Mexican lender Banorte cuts 2025 profit guidance after digital bank sale

Grupo Financiero Banorte Sab De Cv Class ONovember 4, 20254
Mexican lender Banorte cuts 2025 profit guidance after digital bank sale

About this update from Grupo Financiero Banorte Sab De Cv Class O

By Natalia Siniawski Mexican lender Banorte BMV:GFNORTE/O cut its 2025 net income outlook as it reported its third-quarter results on Tuesday, in which it posted a 9% profit dip partly because of the divestment of its digital bank Bineo, as well as a riskier loan book.Banorte, which owns one of the country's largest banks and pension funds, lowered its 2025 net income guidance to 58.2-59.2 billion pesos ($3.17-$3.22 billion) from an earlier level of 59.6-62.1 billion pesos and revised its return on equity to 22%-23% from 21.5%-23%, citing the impairment of Bineo. Banorte agreed to sell its digital bank unit Bineo to financial technology firm Klar in September, as part of a larger overhaul of its digital strategy. The group recorded "an initial impairment loss" of 1.31 billion pesos from Bineo and de-consolidated the unit from its results.
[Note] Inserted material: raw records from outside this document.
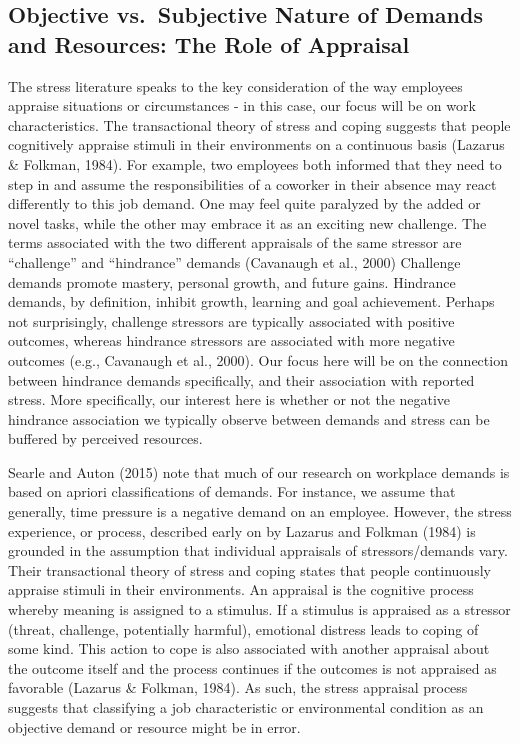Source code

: \documentclass[
  man]{apa6}
\begin{document}
\hypertarget{objective-vs.-subjective-nature-of-demands-and-resources-the-role-of-appraisal}{%
\subsection{Objective vs.~Subjective Nature of Demands and Resources: The Role of Appraisal}\label{objective-vs.-subjective-nature-of-demands-and-resources-the-role-of-appraisal}}

The stress literature speaks to the key consideration of the way employees appraise situations or circumstances - in this case, our focus will be on work characteristics. The transactional theory of stress and coping suggests that people cognitively appraise stimuli in their environments on a continuous basis (Lazarus \& Folkman, 1984). For example, two employees both informed that they need to step in and assume the responsibilities of a coworker in their absence may react differently to this job demand. One may feel quite paralyzed by the added or novel tasks, while the other may embrace it as an exciting new challenge. The terms associated with the two different appraisals of the same stressor are ``challenge'' and ``hindrance'' demands (Cavanaugh et al., 2000) Challenge demands promote mastery, personal growth, and future gains. Hindrance demands, by definition, inhibit growth, learning and goal achievement. Perhaps not surprisingly, challenge stressors are typically associated with positive outcomes, whereas hindrance stressors are associated with more negative outcomes (e.g., Cavanaugh et al., 2000). Our focus here will be on the connection between hindrance demands specifically, and their association with reported stress. More specifically, our interest here is whether or not the negative hindrance association we typically observe between demands and stress can be buffered by perceived resources.

Searle and Auton (2015) note that much of our research on workplace demands is based on apriori classifications of demands. For instance, we assume that generally, time pressure is a negative demand on an employee. However, the stress experience, or process, described early on by Lazarus and Folkman (1984) is grounded in the assumption that individual appraisals of stressors/demands vary. Their transactional theory of stress and coping states that people continuously appraise stimuli in their environments. An appraisal is the cognitive process whereby meaning is assigned to a stimulus. If a stimulus is appraised as a stressor (threat, challenge, potentially harmful), emotional distress leads to coping of some kind. This action to cope is also associated with another appraisal about the outcome itself and the process continues if the outcomes is not appraised as favorable (Lazarus \& Folkman, 1984). As such, the stress appraisal process suggests that classifying a job characteristic or environmental condition as an objective demand or resource might be in error.
\end{document}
It also reported a new higher-risk Stage 3 commercial loan, prompting it to raise its provisions. The lender also widened its loan growth forecast to 6%-11% from 8%-11%, citing government loans. However, it edged up its net interest margin (NIM), a key profitability metric for banks, to 6.2%-6.5% from a prior forecast of 6.1%-6.4%. "We see Banorte's results as weak," analysts at Santander said. "We continue to note downside risk to consensus estimates in 2026 based on weaker-than-expected growth in 2025." RISKIER LOANS Banorte's net profit of 13.01 billion pesos ($710 million) fell short of an LSEG-compiled estimate of 14.44 billion pesos, while total revenue of 40.86 billion pesos beat a forecast of 39.67 billion pesos.Net interest income, the difference between what banks earn on loans and dole out in deposits, grew 2% year-over-year supported by a larger loan book, higher loan origination, a consumer-focused portfolio mix, and consistent funding cost optimization.Total provisions rose 57% in the quarter compared to a year earlier, largely due to higher reserves for the commercial loan that was classified as a higher-risk Stage 3 transaction. Third-quarter Stage 3 loans reached 16.75 billion pesos, up from 11.35 billion pesos a year earlier, primarily in the commercial and mortgage portfolios. Banorte said this was driven by isolated client cases rather than broader trends.Return on equity ended September at 20.1%, down from 22.9% a year earlier.($1 = 18.3694 Mexican pesos)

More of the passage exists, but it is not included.